Dans son dernier Rapport sur la lutte contre le racisme sous toutes ces formes publié le 22 mars 2018, la Commission nationale consultative des droits de l’Homme (CNCDH) dresse un état des lieux du racisme en France en 2017.

S’appuyant sur une enquête par sondage réalisée par des chercheurs afin de suivre l’évolution des opinions et des préjugés sur les différentes « minorités » en France, ce rapport relève que les Roms demeurent «  le groupe qui est le plus méconnu et qui est confronté au plus grand rejet de la part de la population ».

Si « une relative amélioration » de l’image des Roms dans l’opinion public est à noter, le rapport constate en effet que le racisme sous toutes ces formes continue d’affecter quotidiennement de nombreuses personnes s’identifiant comme Roms en France, et se traduit par de trop nombreuses discriminations dans l’accès aux droits fondamentaux (santé, éducation, emploi).

En témoigne le « léger recul de la tolérance » envers les groupes s’identifiant comme Roms.

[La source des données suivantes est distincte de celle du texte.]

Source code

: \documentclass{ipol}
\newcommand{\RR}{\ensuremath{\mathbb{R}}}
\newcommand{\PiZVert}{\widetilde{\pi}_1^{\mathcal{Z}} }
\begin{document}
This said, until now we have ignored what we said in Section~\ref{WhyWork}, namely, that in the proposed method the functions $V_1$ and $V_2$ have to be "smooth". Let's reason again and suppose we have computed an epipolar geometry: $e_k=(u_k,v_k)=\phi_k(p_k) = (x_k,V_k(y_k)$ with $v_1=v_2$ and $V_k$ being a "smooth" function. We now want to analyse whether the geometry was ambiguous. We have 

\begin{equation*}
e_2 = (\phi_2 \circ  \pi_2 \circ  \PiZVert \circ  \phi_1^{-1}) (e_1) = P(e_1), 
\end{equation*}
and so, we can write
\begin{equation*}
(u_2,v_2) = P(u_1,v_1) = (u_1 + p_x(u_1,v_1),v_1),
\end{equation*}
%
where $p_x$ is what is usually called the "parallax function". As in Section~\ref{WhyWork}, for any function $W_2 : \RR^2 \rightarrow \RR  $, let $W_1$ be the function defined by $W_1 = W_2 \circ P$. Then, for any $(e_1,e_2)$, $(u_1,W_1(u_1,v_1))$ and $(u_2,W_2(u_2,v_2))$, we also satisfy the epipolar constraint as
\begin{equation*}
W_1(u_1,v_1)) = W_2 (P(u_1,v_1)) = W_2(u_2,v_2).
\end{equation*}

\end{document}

En effet, malgré une stabilisation générale de l’indice de tolérance, qui mesure l’évolution des préjugés en France depuis 1990, l’indice de tolérance envers les Roms aurait ainsi diminué de 2 points par rapport à 2016, passant de 36 à 34.

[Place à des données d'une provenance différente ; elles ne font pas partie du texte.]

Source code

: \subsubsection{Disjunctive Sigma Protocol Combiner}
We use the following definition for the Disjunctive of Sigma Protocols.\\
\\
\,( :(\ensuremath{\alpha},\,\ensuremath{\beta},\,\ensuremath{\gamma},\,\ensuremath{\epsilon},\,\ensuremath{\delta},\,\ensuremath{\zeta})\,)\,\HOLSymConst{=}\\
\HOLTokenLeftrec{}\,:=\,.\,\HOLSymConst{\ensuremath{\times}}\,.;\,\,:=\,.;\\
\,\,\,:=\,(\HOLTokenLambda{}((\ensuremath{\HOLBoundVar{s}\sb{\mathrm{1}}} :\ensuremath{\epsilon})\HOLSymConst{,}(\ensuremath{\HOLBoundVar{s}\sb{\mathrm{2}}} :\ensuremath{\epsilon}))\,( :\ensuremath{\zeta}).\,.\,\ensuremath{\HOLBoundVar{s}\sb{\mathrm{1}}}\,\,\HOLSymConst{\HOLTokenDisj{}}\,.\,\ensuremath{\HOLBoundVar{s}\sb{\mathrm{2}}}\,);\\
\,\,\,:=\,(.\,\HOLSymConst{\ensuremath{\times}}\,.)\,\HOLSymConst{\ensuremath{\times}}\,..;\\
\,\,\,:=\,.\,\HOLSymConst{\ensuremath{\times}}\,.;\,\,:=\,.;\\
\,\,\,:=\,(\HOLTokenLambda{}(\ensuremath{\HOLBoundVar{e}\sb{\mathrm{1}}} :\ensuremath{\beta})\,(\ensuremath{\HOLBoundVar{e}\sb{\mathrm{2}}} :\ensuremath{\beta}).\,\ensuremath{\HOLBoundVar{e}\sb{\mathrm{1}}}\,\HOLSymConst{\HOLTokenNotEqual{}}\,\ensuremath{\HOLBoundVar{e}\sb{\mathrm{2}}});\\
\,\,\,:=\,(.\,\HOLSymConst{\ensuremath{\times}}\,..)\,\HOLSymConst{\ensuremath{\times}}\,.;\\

Ce rapport rappelle également que le racisme anti-rom continue d’être alimenté à la fois par la méconnaissance de ces populations et de leurs hétérogénéités mais aussi par les nombreux préjugés et stéréotypes persistants au sein de la société française. Malgré des évolutions positives tendant à la réduction de certains préjugés ces dernières années tels que « l’exploitation des enfants roms » ou encore la baisse continue de l’idée que les Roms ne voudraient pas s’intégrer à la société française, 66% des sondés considèrent encore que les Roms constituent « un groupe à part dans la société ».

Le rapport note que le préjugé le plus significatif à leurs égards concerne la perception de leur mode de vie considéré par une majorité comme principalement nomade. De même, le regard des chercheurs qui ont particpé à l’élaboration de ce rapport sur le « lent reflux des préjugés anti-roms » met aussi en exergue une « très forte corrélation entre la peur de l’avenir,le sentiment de déclassement et l’hostilité exprimée envers les Roms » , perçus par « ceux qui estiment que leur condition empire comme étranges, méchants et dangereux, comme des « privilégiés », des bénéficiaires d’une aide imméritée, des assistés favorisés ».